Journal of Pharmaceutical Research International

Objective: The objectives of this study were to identify stable anhydrous emulsions via pseudo ternary phase diagram, optimize artemether-loaded batches using factorial design and subsequently evaluate the antimalarial activity.
Methodology: Using labrasol^®, triacetin^® and lauroglycol 90^® as the surfactant, oil and co-surfactant respectively, pseudo ternary phase diagram was generated from the quantitative titration of water with the anhydrous emulsion. Stable combinations from the phase diagram were subjected to a 2³ full factorial experimental design. The 22 software-generated formulations were experimentally formulated and characterized for droplet size, polydispersity index, viscosity and thermodynamic stability. Droplet size was chosen and subsequently fitted into the Response column of the software, thus prompting the generation of graphs and Desirability table of 125 predicted formulations. Out of the 125 predictions, three with the least droplet sizes (less than 100 nm) were adjudged as optimized batches. Subsequently, they were formulated, converted to powder by adsorption on magnesium aluminum metasilicate and evaluated. Antimalarial effectiveness of the drug-loaded formulation was also investigated.
Results: Triacetin^® most significantly (P<0.05) contributed to droplet size variation.
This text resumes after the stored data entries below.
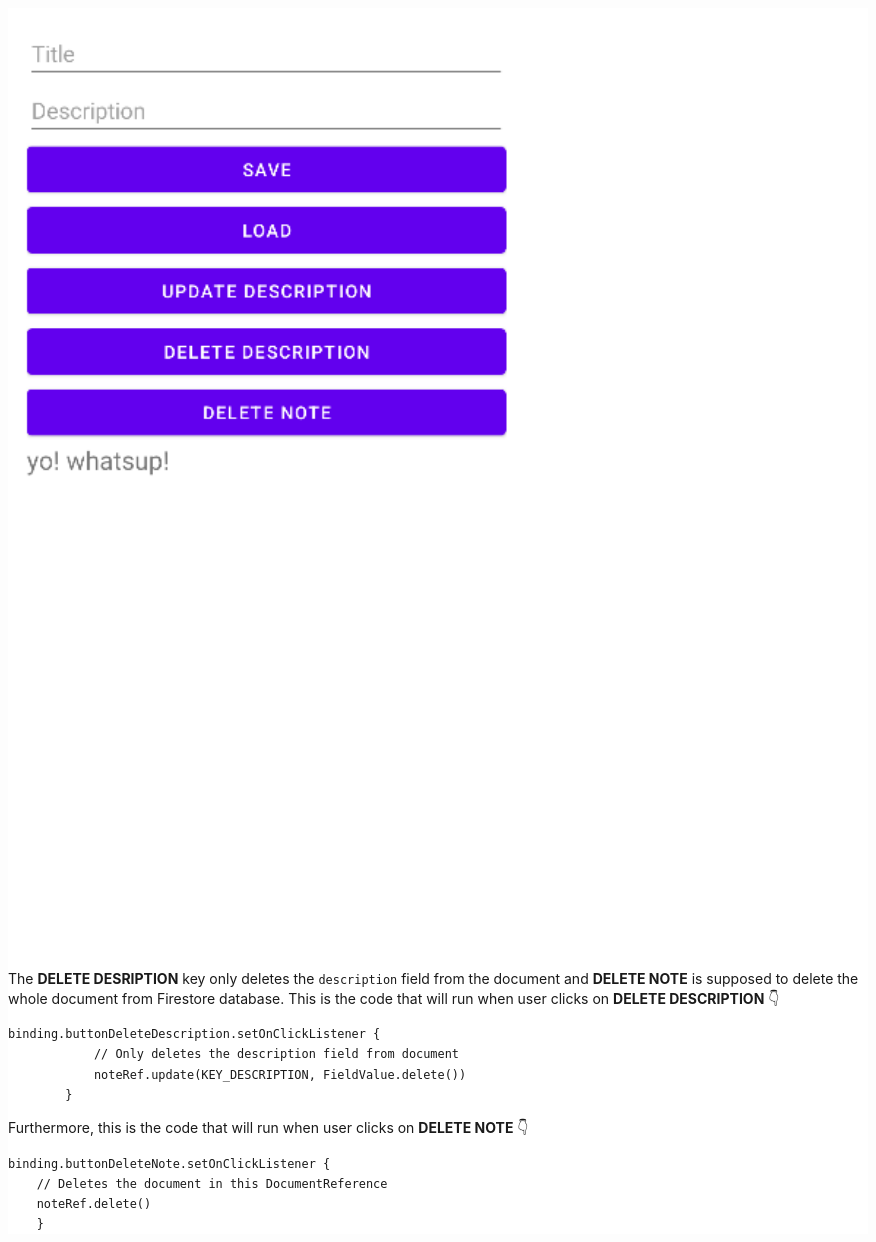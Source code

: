 <img alt="UI screenshot2" src="DocumentationAssets/UI screenshot 3.png"  width="60%" height="60%"/><br/><br/>

The **DELETE DESRIPTION** key only deletes the `description` field from the document and **DELETE NOTE** is supposed to delete the whole document from Firestore database.
This is the code that will run when user clicks on **DELETE DESCRIPTION** 👇

```
binding.buttonDeleteDescription.setOnClickListener {
            // Only deletes the description field from document
            noteRef.update(KEY_DESCRIPTION, FieldValue.delete())
        }
```

Furthermore, this is the code that will run when user clicks on **DELETE NOTE** 👇

```
binding.buttonDeleteNote.setOnClickListener {
    // Deletes the document in this DocumentReference
    noteRef.delete()
    }
```
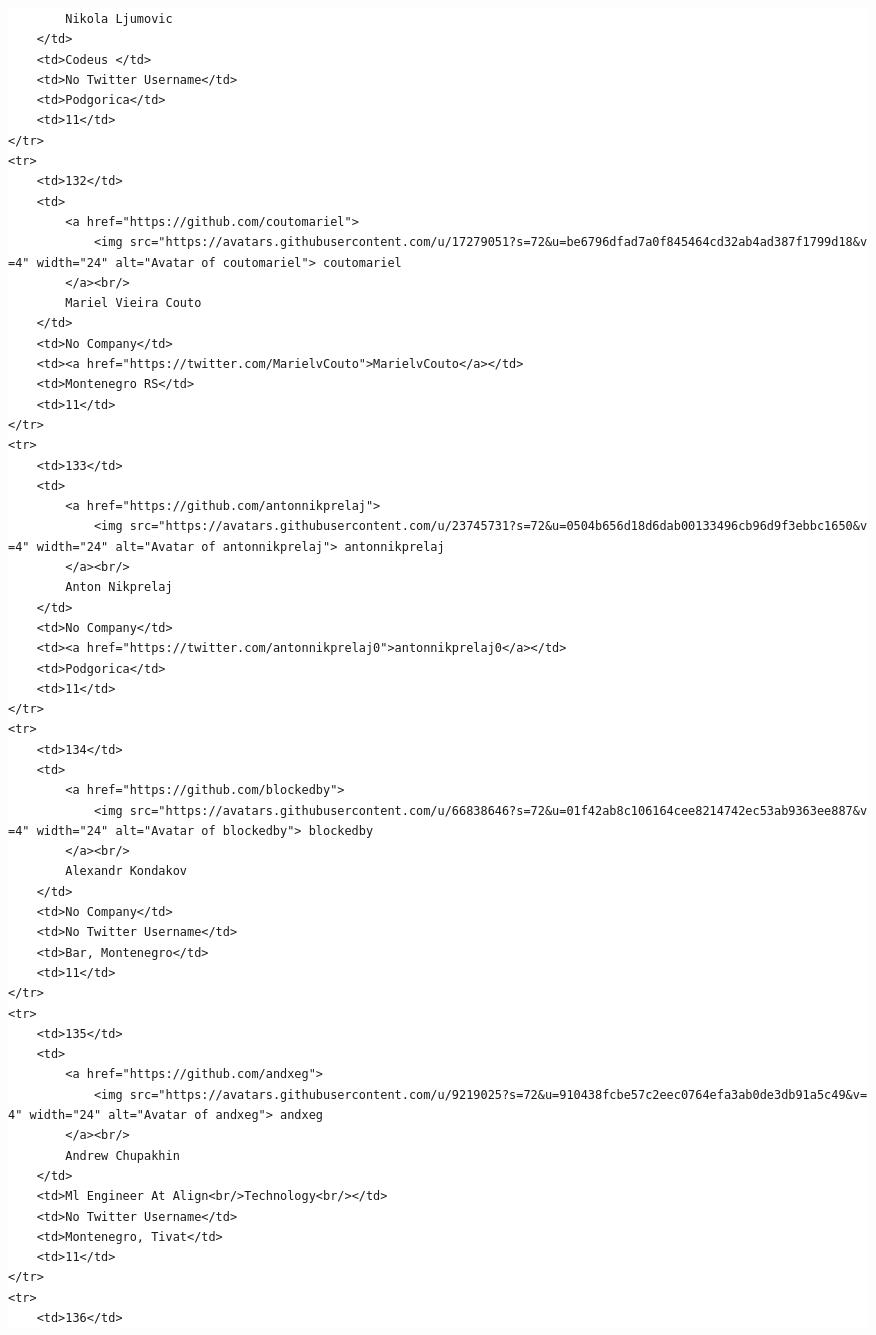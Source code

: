 			Nikola Ljumovic
		</td>
		<td>Codeus </td>
		<td>No Twitter Username</td>
		<td>Podgorica</td>
		<td>11</td>
	</tr>
	<tr>
		<td>132</td>
		<td>
			<a href="https://github.com/coutomariel">
				<img src="https://avatars.githubusercontent.com/u/17279051?s=72&u=be6796dfad7a0f845464cd32ab4ad387f1799d18&v=4" width="24" alt="Avatar of coutomariel"> coutomariel
			</a><br/>
			Mariel Vieira Couto
		</td>
		<td>No Company</td>
		<td><a href="https://twitter.com/MarielvCouto">MarielvCouto</a></td>
		<td>Montenegro RS</td>
		<td>11</td>
	</tr>
	<tr>
		<td>133</td>
		<td>
			<a href="https://github.com/antonnikprelaj">
				<img src="https://avatars.githubusercontent.com/u/23745731?s=72&u=0504b656d18d6dab00133496cb96d9f3ebbc1650&v=4" width="24" alt="Avatar of antonnikprelaj"> antonnikprelaj
			</a><br/>
			Anton Nikprelaj
		</td>
		<td>No Company</td>
		<td><a href="https://twitter.com/antonnikprelaj0">antonnikprelaj0</a></td>
		<td>Podgorica</td>
		<td>11</td>
	</tr>
	<tr>
		<td>134</td>
		<td>
			<a href="https://github.com/blockedby">
				<img src="https://avatars.githubusercontent.com/u/66838646?s=72&u=01f42ab8c106164cee8214742ec53ab9363ee887&v=4" width="24" alt="Avatar of blockedby"> blockedby
			</a><br/>
			Alexandr Kondakov
		</td>
		<td>No Company</td>
		<td>No Twitter Username</td>
		<td>Bar, Montenegro</td>
		<td>11</td>
	</tr>
	<tr>
		<td>135</td>
		<td>
			<a href="https://github.com/andxeg">
				<img src="https://avatars.githubusercontent.com/u/9219025?s=72&u=910438fcbe57c2eec0764efa3ab0de3db91a5c49&v=4" width="24" alt="Avatar of andxeg"> andxeg
			</a><br/>
			Andrew Chupakhin
		</td>
		<td>Ml Engineer At Align<br/>Technology<br/></td>
		<td>No Twitter Username</td>
		<td>Montenegro, Tivat</td>
		<td>11</td>
	</tr>
	<tr>
		<td>136</td>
The droplet size of the experimental formulations approximated that of the statistical predictions. The anhydrous emulsions (AEs) were powderable and the granulations rated fair and passable according to Carr’s scale. Artemether-loaded anhydrous emulsion (AE) demonstrated highest antimalarial activity.
Conclusion: We therefore conclude that optimization proved a useful tool for the identification of excipient proportions with optimal effects.